## Task details
Copy the entries character for character.

## Task material
□ □ □ □ □ □ □
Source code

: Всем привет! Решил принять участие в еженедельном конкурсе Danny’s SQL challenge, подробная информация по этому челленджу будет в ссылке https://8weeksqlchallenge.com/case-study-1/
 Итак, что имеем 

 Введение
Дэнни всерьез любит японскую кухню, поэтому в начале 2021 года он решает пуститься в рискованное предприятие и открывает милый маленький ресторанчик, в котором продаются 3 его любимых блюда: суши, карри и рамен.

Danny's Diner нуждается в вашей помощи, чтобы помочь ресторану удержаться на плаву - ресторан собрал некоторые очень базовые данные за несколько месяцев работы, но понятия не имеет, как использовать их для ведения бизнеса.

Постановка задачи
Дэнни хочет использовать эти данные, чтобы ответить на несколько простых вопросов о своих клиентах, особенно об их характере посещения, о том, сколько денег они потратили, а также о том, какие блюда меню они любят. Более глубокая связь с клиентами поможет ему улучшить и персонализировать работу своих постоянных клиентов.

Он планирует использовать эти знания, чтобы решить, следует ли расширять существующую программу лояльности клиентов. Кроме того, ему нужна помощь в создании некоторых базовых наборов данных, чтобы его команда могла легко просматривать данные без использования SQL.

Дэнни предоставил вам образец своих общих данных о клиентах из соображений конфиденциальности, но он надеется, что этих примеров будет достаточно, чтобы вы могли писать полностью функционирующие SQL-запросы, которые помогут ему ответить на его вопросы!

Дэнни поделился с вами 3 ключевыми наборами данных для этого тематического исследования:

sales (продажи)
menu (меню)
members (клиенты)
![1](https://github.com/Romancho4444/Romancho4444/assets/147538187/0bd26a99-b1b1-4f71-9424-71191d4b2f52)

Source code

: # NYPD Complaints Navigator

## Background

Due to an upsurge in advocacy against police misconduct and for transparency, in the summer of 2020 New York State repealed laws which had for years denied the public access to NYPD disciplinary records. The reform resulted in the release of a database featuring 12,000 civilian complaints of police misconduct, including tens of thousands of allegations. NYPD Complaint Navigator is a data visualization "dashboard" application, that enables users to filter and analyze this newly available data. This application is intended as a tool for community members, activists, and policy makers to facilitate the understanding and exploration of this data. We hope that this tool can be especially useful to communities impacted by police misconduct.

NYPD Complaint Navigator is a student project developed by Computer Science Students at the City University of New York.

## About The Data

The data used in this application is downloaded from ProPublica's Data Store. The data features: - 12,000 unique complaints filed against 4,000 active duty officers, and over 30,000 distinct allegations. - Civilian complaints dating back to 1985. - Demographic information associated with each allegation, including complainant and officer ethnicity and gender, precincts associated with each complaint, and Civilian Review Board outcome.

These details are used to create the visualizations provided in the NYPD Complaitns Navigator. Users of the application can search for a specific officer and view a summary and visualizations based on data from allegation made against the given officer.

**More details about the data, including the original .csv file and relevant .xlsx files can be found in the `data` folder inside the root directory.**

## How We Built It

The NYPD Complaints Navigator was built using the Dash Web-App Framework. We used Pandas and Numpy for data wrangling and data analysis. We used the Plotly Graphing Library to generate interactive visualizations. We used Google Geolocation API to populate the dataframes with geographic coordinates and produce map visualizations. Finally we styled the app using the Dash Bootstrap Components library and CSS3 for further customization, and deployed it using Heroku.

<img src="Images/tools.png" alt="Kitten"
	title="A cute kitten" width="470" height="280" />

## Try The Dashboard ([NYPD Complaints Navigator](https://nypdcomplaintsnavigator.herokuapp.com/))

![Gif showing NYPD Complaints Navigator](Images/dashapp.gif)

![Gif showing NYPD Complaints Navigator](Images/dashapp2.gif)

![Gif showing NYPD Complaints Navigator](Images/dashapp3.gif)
□ □ □ □ □ □ □
## Reply
Source code

: Всем привет! Решил принять участие в еженедельном конкурсе Danny’s SQL challenge, подробная информация по этому челленджу будет в ссылке https://8weeksqlchallenge.com/case-study-1/
 Итак, что имеем 

 Введение
Дэнни всерьез любит японскую кухню, поэтому в начале 2021 года он решает пуститься в рискованное предприятие и открывает милый маленький ресторанчик, в котором продаются 3 его любимых блюда: суши, карри и рамен.

Danny's Diner нуждается в вашей помощи, чтобы помочь ресторану удержаться на плаву - ресторан собрал некоторые очень базовые данные за несколько месяцев работы, но понятия не имеет, как использовать их для ведения бизнеса.

Постановка задачи
Дэнни хочет использовать эти данные, чтобы ответить на несколько простых вопросов о своих клиентах, особенно об их характере посещения, о том, сколько денег они потратили, а также о том, какие блюда меню они любят. Более глубокая связь с клиентами поможет ему улучшить и персонализировать работу своих постоянных клиентов.

Он планирует использовать эти знания, чтобы решить, следует ли расширять существующую программу лояльности клиентов. Кроме того, ему нужна помощь в создании некоторых базовых наборов данных, чтобы его команда могла легко просматривать данные без использования SQL.

Дэнни предоставил вам образец своих общих данных о клиентах из соображений конфиденциальности, но он надеется, что этих примеров будет достаточно, чтобы вы могли писать полностью функционирующие SQL-запросы, которые помогут ему ответить на его вопросы!

Дэнни поделился с вами 3 ключевыми наборами данных для этого тематического исследования:

sales (продажи)
menu (меню)
members (клиенты)
![1](https://github.com/Romancho4444/Romancho4444/assets/147538187/0bd26a99-b1b1-4f71-9424-71191d4b2f52)

Source code

: # NYPD Complaints Navigator

## Background

Due to an upsurge in advocacy against police misconduct and for transparency, in the summer of 2020 New York State repealed laws which had for years denied the public access to NYPD disciplinary records. The reform resulted in the release of a database featuring 12,000 civilian complaints of police misconduct, including tens of thousands of allegations. NYPD Complaint Navigator is a data visualization "dashboard" application, that enables users to filter and analyze this newly available data. This application is intended as a tool for community members, activists, and policy makers to facilitate the understanding and exploration of this data. We hope that this tool can be especially useful to communities impacted by police misconduct.

NYPD Complaint Navigator is a student project developed by Computer Science Students at the City University of New York.

## About The Data

The data used in this application is downloaded from ProPublica's Data Store. The data features: - 12,000 unique complaints filed against 4,000 active duty officers, and over 30,000 distinct allegations. - Civilian complaints dating back to 1985. - Demographic information associated with each allegation, including complainant and officer ethnicity and gender, precincts associated with each complaint, and Civilian Review Board outcome.

These details are used to create the visualizations provided in the NYPD Complaitns Navigator. Users of the application can search for a specific officer and view a summary and visualizations based on data from allegation made against the given officer.

**More details about the data, including the original .csv file and relevant .xlsx files can be found in the `data` folder inside the root directory.**

## How We Built It

The NYPD Complaints Navigator was built using the Dash Web-App Framework. We used Pandas and Numpy for data wrangling and data analysis. We used the Plotly Graphing Library to generate interactive visualizations. We used Google Geolocation API to populate the dataframes with geographic coordinates and produce map visualizations. Finally we styled the app using the Dash Bootstrap Components library and CSS3 for further customization, and deployed it using Heroku.

<img src="Images/tools.png" alt="Kitten"
	title="A cute kitten" width="470" height="280" />

## Try The Dashboard ([NYPD Complaints Navigator](https://nypdcomplaintsnavigator.herokuapp.com/))

![Gif showing NYPD Complaints Navigator](Images/dashapp.gif)

![Gif showing NYPD Complaints Navigator](Images/dashapp2.gif)

![Gif showing NYPD Complaints Navigator](Images/dashapp3.gif)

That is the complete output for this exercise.